Cloned Meat & Milk

The U.S. Food & Drug Administration has moved a step closer to permitting the marketing of meat and milk from cloned animals. Here’s the story from the Washington Post‘s Rick Weiss: FDA Says Clones Are Safe To Eat

Taking a long-awaited stand in an emotionally fraught food fight, the Food and Drug Administration yesterday released a 678-page analysis concluding that milk and meat from cloned animals pose no unique risks to consumers.

The decision, subject to change after a period of public comment, stops short of approving the sale of food from clones and leaves in place for now a long-standing government request that farmers keep their clones off the market.

The story also suggests that a number of companies are waiting in the wings, ready to supply clones of prize-winning animals to serve as breeding stock for genetically-superior herds. Once the FDA gives its go-ahead (perhaps withing the next year), these companies will ramp up production, so that meat and milk from cloned animals may be available for purchase within 3 years.
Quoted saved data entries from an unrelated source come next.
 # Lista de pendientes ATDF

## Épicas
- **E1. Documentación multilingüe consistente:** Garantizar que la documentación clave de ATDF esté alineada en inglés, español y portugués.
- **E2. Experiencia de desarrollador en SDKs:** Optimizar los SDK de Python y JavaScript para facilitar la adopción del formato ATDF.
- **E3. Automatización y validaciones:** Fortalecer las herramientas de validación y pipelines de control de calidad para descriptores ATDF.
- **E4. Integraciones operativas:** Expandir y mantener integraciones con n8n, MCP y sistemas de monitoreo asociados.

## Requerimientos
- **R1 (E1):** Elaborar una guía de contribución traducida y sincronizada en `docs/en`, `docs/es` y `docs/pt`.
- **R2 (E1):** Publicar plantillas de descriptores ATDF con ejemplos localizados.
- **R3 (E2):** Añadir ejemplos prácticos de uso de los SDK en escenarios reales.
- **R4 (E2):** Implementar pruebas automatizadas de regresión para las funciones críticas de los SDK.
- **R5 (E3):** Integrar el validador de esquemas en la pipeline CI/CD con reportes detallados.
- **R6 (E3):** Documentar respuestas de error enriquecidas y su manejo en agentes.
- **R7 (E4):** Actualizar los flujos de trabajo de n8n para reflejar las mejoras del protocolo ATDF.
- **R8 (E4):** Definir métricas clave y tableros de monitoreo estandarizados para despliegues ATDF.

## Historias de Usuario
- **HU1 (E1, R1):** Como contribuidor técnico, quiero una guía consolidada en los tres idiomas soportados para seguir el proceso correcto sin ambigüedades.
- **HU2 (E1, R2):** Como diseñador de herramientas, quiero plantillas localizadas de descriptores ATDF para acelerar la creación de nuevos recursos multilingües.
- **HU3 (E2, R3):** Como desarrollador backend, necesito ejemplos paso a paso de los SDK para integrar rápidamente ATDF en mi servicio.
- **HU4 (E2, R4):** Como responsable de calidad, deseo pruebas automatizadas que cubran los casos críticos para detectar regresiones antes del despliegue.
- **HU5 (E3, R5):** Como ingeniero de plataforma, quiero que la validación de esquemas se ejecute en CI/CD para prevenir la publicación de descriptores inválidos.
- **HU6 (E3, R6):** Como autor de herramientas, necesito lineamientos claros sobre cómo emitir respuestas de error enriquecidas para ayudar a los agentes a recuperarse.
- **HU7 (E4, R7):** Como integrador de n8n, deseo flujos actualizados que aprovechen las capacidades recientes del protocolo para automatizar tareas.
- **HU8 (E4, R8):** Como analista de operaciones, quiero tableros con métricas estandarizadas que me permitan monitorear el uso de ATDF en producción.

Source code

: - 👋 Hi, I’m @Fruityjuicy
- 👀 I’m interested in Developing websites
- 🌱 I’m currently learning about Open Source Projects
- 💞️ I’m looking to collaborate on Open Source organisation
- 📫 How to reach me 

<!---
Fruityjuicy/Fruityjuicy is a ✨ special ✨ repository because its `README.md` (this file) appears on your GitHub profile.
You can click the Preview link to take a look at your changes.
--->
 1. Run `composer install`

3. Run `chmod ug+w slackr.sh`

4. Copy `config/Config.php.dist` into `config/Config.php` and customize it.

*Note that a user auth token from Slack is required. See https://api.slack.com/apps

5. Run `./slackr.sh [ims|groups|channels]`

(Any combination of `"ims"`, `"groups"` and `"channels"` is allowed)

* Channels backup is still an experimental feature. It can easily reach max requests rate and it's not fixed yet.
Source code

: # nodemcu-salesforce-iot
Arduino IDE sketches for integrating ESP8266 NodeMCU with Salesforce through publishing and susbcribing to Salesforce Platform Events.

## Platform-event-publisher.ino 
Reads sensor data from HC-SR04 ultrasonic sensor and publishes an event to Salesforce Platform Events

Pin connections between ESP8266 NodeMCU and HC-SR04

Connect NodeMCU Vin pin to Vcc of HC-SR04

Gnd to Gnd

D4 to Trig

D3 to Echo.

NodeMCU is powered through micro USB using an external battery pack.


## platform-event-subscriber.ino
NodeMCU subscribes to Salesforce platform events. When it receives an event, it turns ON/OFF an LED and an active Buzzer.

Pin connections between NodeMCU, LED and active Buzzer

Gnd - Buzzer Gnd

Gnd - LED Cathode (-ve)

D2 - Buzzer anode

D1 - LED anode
Inevitably, this prospect has resulted in demands for labelling:

Several groups are pushing for a requirement that cloned food be labeled as such, allowing consumers to avoid it. Sundlof said such labels would be inconsistent with a long-standing FDA policy to reserve labels for scientifically substantive issues.

As far as I can see, the argument I presented a few weeks ago regarding demands for labelling Genetically Modified foods applies equally well to demands for labelling cloned food. They key is that there just is no evidence that cloned food is any different, in any important way, from non-cloned food. Of course, lack of evidence of danger doesn’t constitute proof of safety…but it is meaningful in situations (like the present one) in which evidence has been sought out through appropriate methods used by the relevant experts.

My argument has been — and remains — not that judgments issued by the FDA or some blue-ribbon panel is going to settle the matter once & for all, but rather that such judgments can reasonably be relied upon by conscientious companies.